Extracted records
===============
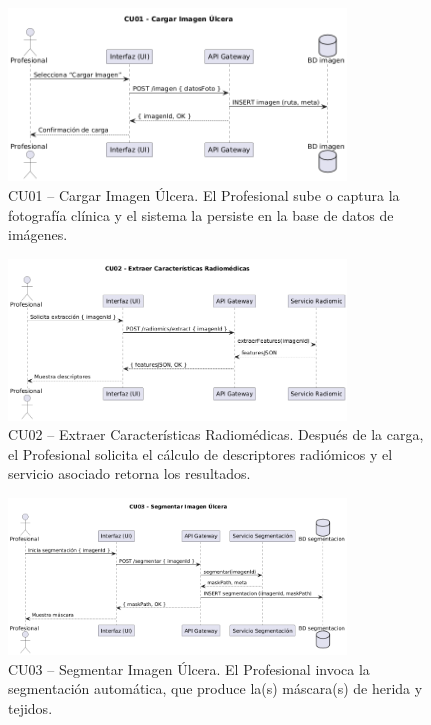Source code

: \begin{figure}[H]
  \centering
  \includegraphics[width=0.8\textwidth]{imagenes/cu01_seq.png}
  \caption{CU01 – Cargar Imagen Úlcera. El Profesional sube o captura la fotografía clínica y el sistema la persiste en la base de datos de imágenes.}
  \label{fig:cu01_seq}
\end{figure}

\begin{figure}[H]
  \centering
  \includegraphics[width=0.8\textwidth]{imagenes/cu02_seq.png}
  \caption{CU02 – Extraer Características Radiomédicas. Después de la carga, el Profesional solicita el cálculo de descriptores radiómicos y el servicio asociado retorna los resultados.}
  \label{fig:cu02_seq}
\end{figure}

\begin{figure}[H]
  \centering
  \includegraphics[width=0.8\textwidth]{imagenes/cu03_seq.png}
  \caption{CU03 – Segmentar Imagen Úlcera. El Profesional invoca la segmentación automática, que produce la(s) máscara(s) de herida y tejidos.}
  \label{fig:cu03_seq}
\end{figure}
===============
§ **Aim of the task**
Leave the pictures behind and transcribe every record above exactly.

§ **Solved exercise**
Source code

: \begin{figure}[H]
  \centering
  \includegraphics[width=0.8\textwidth]{imagenes/cu01_seq.png}
  \caption{CU01 – Cargar Imagen Úlcera. El Profesional sube o captura la fotografía clínica y el sistema la persiste en la base de datos de imágenes.}
  \label{fig:cu01_seq}
\end{figure}

\begin{figure}[H]
  \centering
  \includegraphics[width=0.8\textwidth]{imagenes/cu02_seq.png}
  \caption{CU02 – Extraer Características Radiomédicas. Después de la carga, el Profesional solicita el cálculo de descriptores radiómicos y el servicio asociado retorna los resultados.}
  \label{fig:cu02_seq}
\end{figure}

\begin{figure}[H]
  \centering
  \includegraphics[width=0.8\textwidth]{imagenes/cu03_seq.png}
  \caption{CU03 – Segmentar Imagen Úlcera. El Profesional invoca la segmentación automática, que produce la(s) máscara(s) de herida y tejidos.}
  \label{fig:cu03_seq}
\end{figure}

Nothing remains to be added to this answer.